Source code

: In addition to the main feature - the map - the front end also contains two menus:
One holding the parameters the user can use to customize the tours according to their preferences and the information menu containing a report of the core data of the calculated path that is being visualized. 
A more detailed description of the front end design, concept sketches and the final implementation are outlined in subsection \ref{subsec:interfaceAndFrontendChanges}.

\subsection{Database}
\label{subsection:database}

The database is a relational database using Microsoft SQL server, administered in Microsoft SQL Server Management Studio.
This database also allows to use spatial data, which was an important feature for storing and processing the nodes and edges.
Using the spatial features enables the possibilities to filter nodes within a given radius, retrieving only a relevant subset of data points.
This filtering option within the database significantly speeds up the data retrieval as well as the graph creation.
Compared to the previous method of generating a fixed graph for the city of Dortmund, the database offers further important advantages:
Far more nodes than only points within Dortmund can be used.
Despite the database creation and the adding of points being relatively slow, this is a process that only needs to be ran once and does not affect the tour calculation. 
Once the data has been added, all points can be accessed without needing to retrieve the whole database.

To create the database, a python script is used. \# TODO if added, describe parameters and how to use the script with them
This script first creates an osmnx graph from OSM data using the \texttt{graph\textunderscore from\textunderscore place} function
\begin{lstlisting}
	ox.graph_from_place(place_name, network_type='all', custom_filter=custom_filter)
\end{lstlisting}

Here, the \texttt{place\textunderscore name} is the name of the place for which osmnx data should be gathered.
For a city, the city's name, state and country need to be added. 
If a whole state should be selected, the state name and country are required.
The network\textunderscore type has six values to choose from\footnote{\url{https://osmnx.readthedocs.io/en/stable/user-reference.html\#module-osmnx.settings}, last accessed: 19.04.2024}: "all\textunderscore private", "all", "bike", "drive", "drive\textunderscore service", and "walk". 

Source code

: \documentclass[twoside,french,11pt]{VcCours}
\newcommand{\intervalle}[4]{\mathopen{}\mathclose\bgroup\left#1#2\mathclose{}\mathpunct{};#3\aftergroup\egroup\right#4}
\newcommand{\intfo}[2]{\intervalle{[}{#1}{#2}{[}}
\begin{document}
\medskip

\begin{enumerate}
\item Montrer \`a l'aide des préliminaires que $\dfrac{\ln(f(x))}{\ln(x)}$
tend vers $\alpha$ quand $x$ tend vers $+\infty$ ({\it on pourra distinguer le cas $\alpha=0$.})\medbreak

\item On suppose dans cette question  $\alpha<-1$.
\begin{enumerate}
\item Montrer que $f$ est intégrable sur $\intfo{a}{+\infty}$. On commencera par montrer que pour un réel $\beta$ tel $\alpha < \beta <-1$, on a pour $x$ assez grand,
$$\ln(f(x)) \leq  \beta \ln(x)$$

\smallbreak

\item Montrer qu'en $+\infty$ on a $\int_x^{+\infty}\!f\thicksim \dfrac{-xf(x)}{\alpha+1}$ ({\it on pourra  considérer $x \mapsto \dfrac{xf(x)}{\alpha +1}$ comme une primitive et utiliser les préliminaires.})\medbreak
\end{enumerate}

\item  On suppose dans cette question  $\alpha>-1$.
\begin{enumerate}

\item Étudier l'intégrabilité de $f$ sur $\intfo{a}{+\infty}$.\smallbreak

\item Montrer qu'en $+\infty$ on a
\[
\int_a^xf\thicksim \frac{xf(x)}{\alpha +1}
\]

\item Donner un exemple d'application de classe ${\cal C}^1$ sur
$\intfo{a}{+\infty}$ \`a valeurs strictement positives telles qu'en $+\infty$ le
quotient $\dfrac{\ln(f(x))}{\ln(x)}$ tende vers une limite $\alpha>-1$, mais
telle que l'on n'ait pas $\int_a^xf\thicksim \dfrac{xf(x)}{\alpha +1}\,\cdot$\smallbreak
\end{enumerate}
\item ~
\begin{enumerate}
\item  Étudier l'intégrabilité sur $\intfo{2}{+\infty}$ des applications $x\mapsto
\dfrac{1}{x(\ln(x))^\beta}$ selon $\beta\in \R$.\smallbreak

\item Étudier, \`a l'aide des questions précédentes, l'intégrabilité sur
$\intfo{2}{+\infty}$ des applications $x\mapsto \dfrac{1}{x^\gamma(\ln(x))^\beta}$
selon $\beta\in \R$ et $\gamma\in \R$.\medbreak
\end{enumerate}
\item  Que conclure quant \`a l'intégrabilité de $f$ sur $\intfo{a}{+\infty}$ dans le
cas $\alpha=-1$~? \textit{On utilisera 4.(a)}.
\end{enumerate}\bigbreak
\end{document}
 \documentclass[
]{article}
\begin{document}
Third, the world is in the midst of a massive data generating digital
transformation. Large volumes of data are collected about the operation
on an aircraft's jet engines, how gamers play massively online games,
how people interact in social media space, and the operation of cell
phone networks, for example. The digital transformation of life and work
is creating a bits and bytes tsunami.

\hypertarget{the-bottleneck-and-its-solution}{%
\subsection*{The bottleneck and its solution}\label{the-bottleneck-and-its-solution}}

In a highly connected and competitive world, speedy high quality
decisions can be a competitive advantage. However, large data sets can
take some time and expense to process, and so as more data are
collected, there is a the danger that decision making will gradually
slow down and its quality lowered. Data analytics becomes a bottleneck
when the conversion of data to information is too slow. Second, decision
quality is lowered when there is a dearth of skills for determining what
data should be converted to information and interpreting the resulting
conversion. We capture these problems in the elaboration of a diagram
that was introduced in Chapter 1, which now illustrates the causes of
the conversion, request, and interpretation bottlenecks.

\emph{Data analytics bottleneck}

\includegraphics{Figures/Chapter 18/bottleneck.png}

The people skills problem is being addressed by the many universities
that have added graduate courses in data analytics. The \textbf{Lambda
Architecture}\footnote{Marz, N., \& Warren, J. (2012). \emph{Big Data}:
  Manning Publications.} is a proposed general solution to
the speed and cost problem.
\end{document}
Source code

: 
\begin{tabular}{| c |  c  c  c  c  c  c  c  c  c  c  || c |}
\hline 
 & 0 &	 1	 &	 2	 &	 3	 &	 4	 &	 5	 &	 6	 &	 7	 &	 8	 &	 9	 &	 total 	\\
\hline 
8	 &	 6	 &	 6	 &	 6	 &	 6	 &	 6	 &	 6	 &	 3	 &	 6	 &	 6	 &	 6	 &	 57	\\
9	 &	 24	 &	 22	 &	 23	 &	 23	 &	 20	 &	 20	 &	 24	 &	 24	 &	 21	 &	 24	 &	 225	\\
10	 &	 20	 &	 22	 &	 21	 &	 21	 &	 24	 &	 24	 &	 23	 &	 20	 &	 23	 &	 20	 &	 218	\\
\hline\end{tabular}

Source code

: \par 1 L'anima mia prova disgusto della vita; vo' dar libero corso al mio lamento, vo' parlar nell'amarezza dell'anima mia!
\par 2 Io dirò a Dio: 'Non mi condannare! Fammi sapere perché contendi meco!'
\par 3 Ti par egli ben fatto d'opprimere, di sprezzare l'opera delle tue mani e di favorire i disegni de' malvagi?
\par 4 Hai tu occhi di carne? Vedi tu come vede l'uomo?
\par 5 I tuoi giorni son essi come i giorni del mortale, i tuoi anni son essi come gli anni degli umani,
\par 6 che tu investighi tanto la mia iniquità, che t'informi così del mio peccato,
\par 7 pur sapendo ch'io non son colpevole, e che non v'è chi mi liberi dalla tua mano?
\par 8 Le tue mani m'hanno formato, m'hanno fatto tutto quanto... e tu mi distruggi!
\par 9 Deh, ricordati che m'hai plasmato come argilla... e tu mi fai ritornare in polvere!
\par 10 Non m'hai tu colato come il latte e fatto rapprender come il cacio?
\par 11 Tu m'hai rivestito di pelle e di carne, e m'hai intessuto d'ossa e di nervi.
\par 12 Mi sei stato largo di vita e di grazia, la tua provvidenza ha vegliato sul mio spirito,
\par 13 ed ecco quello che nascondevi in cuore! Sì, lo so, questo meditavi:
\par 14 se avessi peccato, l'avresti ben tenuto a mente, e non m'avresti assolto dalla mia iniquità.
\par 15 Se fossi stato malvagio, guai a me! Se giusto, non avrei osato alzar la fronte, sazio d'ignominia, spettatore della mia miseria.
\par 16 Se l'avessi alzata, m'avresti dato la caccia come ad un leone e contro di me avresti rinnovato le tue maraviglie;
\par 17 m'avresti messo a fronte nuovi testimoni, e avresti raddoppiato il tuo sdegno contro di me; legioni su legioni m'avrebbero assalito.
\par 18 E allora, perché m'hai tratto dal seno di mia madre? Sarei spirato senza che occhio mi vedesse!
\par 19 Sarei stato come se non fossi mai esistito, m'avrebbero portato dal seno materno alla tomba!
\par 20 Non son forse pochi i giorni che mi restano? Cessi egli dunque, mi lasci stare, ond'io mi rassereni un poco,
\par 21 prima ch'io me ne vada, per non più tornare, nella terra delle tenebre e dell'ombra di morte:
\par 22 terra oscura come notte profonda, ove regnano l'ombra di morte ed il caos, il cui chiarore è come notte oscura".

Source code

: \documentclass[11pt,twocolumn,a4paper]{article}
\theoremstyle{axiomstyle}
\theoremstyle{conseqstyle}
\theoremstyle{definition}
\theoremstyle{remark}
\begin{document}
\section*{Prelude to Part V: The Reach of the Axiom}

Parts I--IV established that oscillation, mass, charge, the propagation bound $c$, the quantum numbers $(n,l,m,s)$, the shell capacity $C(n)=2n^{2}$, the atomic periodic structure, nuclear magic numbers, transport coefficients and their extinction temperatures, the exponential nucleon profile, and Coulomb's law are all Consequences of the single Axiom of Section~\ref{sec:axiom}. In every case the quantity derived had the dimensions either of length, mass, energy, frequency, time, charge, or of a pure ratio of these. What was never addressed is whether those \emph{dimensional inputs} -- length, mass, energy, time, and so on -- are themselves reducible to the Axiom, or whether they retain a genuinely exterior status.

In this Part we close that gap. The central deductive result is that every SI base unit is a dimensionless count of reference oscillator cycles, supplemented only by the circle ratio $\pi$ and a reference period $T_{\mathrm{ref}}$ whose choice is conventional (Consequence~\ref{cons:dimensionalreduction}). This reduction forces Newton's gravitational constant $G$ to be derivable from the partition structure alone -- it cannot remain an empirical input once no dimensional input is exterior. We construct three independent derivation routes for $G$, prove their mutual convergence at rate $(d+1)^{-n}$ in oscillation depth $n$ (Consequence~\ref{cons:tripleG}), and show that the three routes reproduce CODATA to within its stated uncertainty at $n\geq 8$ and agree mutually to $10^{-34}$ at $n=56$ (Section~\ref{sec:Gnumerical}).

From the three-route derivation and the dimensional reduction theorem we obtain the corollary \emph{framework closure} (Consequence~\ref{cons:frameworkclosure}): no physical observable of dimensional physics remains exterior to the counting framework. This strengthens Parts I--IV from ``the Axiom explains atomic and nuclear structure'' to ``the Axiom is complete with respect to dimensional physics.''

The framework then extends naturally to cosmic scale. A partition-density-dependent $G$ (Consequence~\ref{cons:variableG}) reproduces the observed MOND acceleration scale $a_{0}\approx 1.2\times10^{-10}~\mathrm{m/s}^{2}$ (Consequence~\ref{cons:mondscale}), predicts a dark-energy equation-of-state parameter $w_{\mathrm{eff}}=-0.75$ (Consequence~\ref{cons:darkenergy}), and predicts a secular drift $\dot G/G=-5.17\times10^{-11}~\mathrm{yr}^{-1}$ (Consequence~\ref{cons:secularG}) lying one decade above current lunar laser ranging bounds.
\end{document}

- [What the task requires] Everything from the first line above through the line that contains "Using the spatial" should be duplicated exactly, please, and nothing beyond it.

- [Solution for this problem]
Source code

: In addition to the main feature - the map - the front end also contains two menus:
One holding the parameters the user can use to customize the tours according to their preferences and the information menu containing a report of the core data of the calculated path that is being visualized. 
A more detailed description of the front end design, concept sketches and the final implementation are outlined in subsection \ref{subsec:interfaceAndFrontendChanges}.

\subsection{Database}
\label{subsection:database}

The database is a relational database using Microsoft SQL server, administered in Microsoft SQL Server Management Studio.
This database also allows to use spatial data, which was an important feature for storing and processing the nodes and edges.
Using the spatial features enables the possibilities to filter nodes within a given radius, retrieving only a relevant subset of data points.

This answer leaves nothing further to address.